The expression patterns of three her genes during embryonic retinal development and in the adult retina were characterized using in situ hybridization (ISH). Pharmacological inhibition and genetic overexpression of Notch signaling were accomplished using DAPT and the hsp70-Gal4/UAS-NICD system, respectively. Dual-luciferase assays were performed with her expression vectors and target promoter-luciferase reporters to identify direct targets of her transcriptional regulation. Translation blocking morpholinos were injected into 1-cell stage embryos to knock down expression of specific her genes.

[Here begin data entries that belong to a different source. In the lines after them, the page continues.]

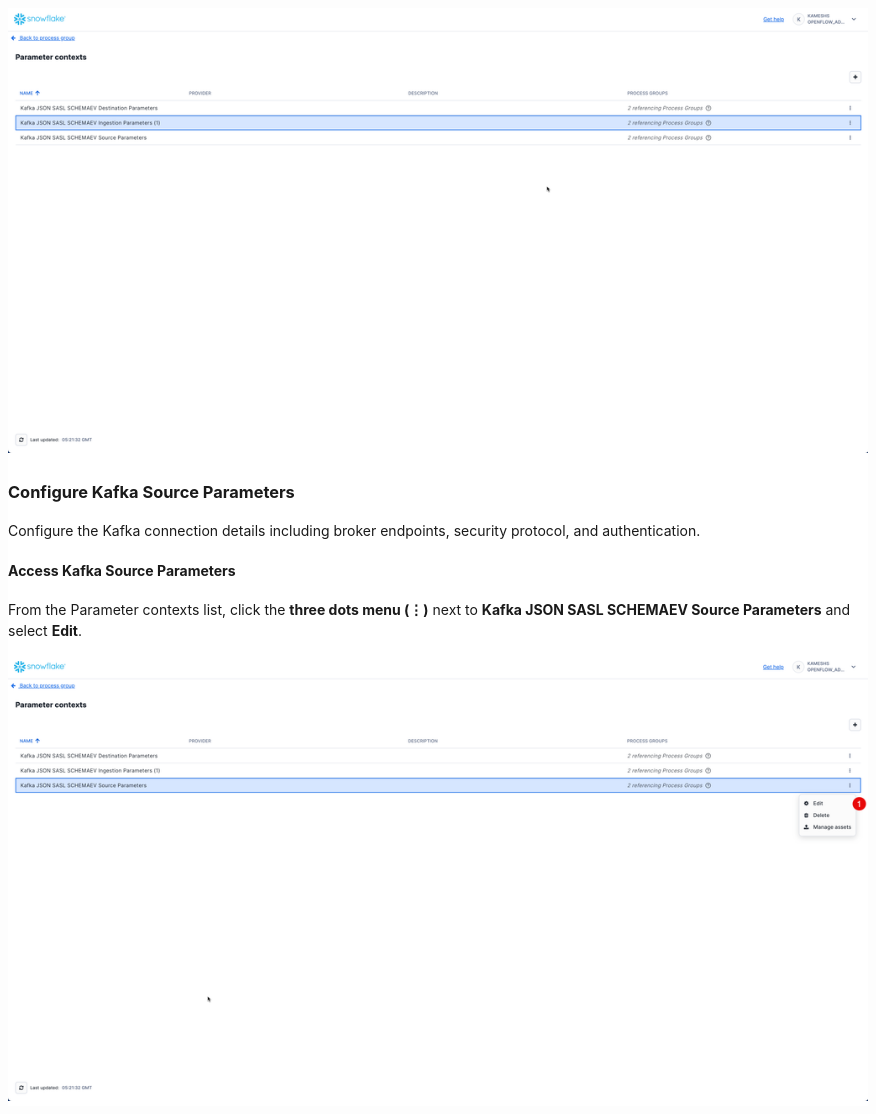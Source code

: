 ![Access Parameter Contexts](assets/openflow_qs_kafka_paramc_list.png)

### Configure Kafka Source Parameters

Configure the Kafka connection details including broker endpoints, security protocol, and authentication.

#### Access Kafka Source Parameters

From the Parameter contexts list, click the **three dots menu (⋮)** next to **Kafka JSON SASL SCHEMAEV Source Parameters** and select **Edit**.

![Edit Kafka Source Parameters](assets/openflow_qs_kafka_edit_src_params.png)
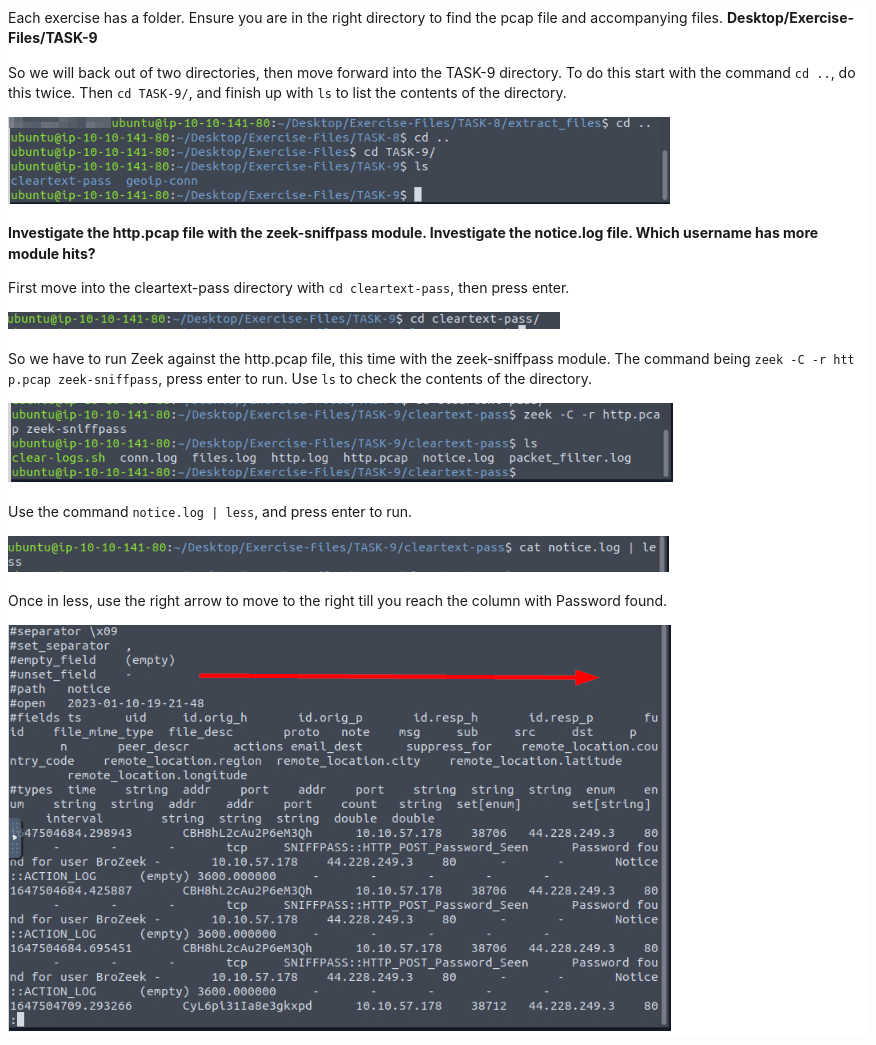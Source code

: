 Each exercise has a folder. Ensure you are in the right directory to find the pcap file and accompanying files. **Desktop/Exercise-Files/TASK-9**

So we will back out of two directories, then move forward into the TASK-9 directory. To do this start with the command `cd ..`, do this twice. Then `cd TASK-9/`, and finish up with `ls` to list the contents of the directory.

![](03%20-%20Network%20Security%20and%20Traffic%20Analysis/_resources/06%20zeek/722cb21057a65f5424de9b5dc45bb07f_MD5.jpg)

**Investigate the http.pcap file with the zeek-sniffpass module. Investigate the notice.log file. Which username has more module hits?**

First move into the cleartext-pass directory with `cd cleartext-pass`, then press enter.

![](03%20-%20Network%20Security%20and%20Traffic%20Analysis/_resources/06%20zeek/75f517f119617a0c270a9061dba2e6b5_MD5.jpg)

So we have to run Zeek against the http.pcap file, this time with the zeek-sniffpass module. The command being `zeek -C -r http.pcap zeek-sniffpass`, press enter to run. Use `ls` to check the contents of the directory.

![](03%20-%20Network%20Security%20and%20Traffic%20Analysis/_resources/06%20zeek/11b4cd0d33aedee75f2e915a70ca0ad6_MD5.jpg)

Use the command `notice.log | less`, and press enter to run.

![](03%20-%20Network%20Security%20and%20Traffic%20Analysis/_resources/06%20zeek/35df1bc4604595a35a308aa96c91e9e1_MD5.jpg)

Once in less, use the right arrow to move to the right till you reach the column with Password found.

![](03%20-%20Network%20Security%20and%20Traffic%20Analysis/_resources/06%20zeek/744f6ba64c064b1ff05b4aa3405ea299_MD5.jpg)
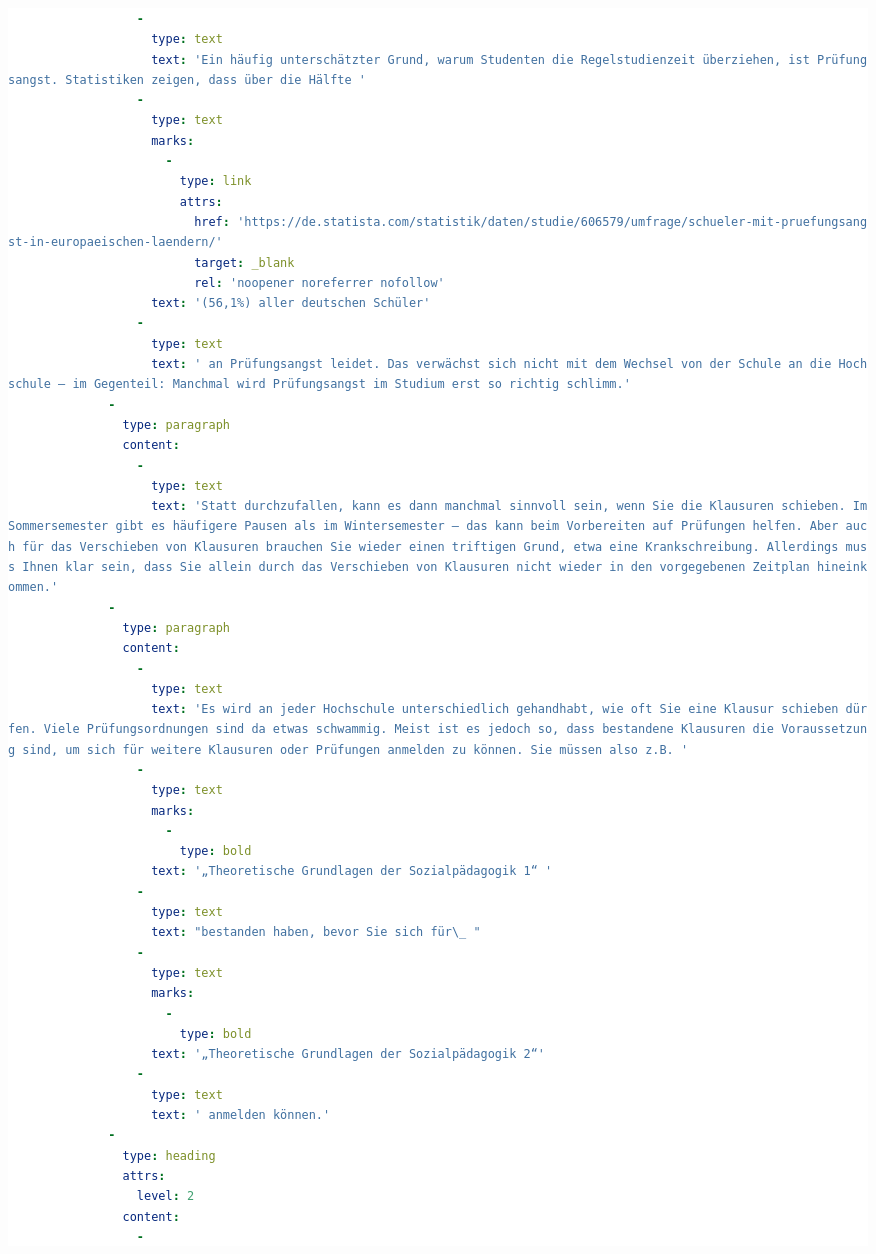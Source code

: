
 ```yaml
                  -
                    type: text
                    text: 'Ein häufig unterschätzter Grund, warum Studenten die Regelstudienzeit überziehen, ist Prüfungsangst. Statistiken zeigen, dass über die Hälfte '
                  -
                    type: text
                    marks:
                      -
                        type: link
                        attrs:
                          href: 'https://de.statista.com/statistik/daten/studie/606579/umfrage/schueler-mit-pruefungsangst-in-europaeischen-laendern/'
                          target: _blank
                          rel: 'noopener noreferrer nofollow'
                    text: '(56,1%) aller deutschen Schüler'
                  -
                    type: text
                    text: ' an Prüfungsangst leidet. Das verwächst sich nicht mit dem Wechsel von der Schule an die Hochschule – im Gegenteil: Manchmal wird Prüfungsangst im Studium erst so richtig schlimm.'
              -
                type: paragraph
                content:
                  -
                    type: text
                    text: 'Statt durchzufallen, kann es dann manchmal sinnvoll sein, wenn Sie die Klausuren schieben. Im Sommersemester gibt es häufigere Pausen als im Wintersemester – das kann beim Vorbereiten auf Prüfungen helfen. Aber auch für das Verschieben von Klausuren brauchen Sie wieder einen triftigen Grund, etwa eine Krankschreibung. Allerdings muss Ihnen klar sein, dass Sie allein durch das Verschieben von Klausuren nicht wieder in den vorgegebenen Zeitplan hineinkommen.'
              -
                type: paragraph
                content:
                  -
                    type: text
                    text: 'Es wird an jeder Hochschule unterschiedlich gehandhabt, wie oft Sie eine Klausur schieben dürfen. Viele Prüfungsordnungen sind da etwas schwammig. Meist ist es jedoch so, dass bestandene Klausuren die Voraussetzung sind, um sich für weitere Klausuren oder Prüfungen anmelden zu können. Sie müssen also z.B. '
                  -
                    type: text
                    marks:
                      -
                        type: bold
                    text: '„Theoretische Grundlagen der Sozialpädagogik 1“ '
                  -
                    type: text
                    text: "bestanden haben, bevor Sie sich für\_ "
                  -
                    type: text
                    marks:
                      -
                        type: bold
                    text: '„Theoretische Grundlagen der Sozialpädagogik 2“'
                  -
                    type: text
                    text: ' anmelden können.'
              -
                type: heading
                attrs:
                  level: 2
                content:
                  -
```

Her4, 9, and 12 demonstrated overlapping yet distinct expression patterns in the developing retina. Expression of her9 was also observed in the retinal vasculature. Expression of her4, 9, and 12 was restricted to the proliferative ciliary marginal zone in the differentiated retina. Manipulation of the Notch-Delta pathway resulted in expression changes in her4 and her12 but not her9. Expression of the neural differentiation genes insm1a and sox11b increased when Notch-Delta signaling was inhibited. Luciferase assays showed that her4 and her9 can directly repress insm1a and neuroD in vitro. Knock-down of her9 resulted in a loss of retinal vasculature.
Our results show that expression of her4, her9, and her12 correspond with proliferative zones of the retina. Her4 and her12, but not her9 are Notch-responsive. In vitro assays showed that her genes repress expression of genes that promote differentiation, consistent with the hypothesis that her genes repress neurogenesis and are required for stem cell maintenance in the retina. In addition, her9 is expressed in retinal vasculature during development, and knock-down of her9 results in reduced retinal vasculature, suggesting that it plays a role in promoting vasculogenesis.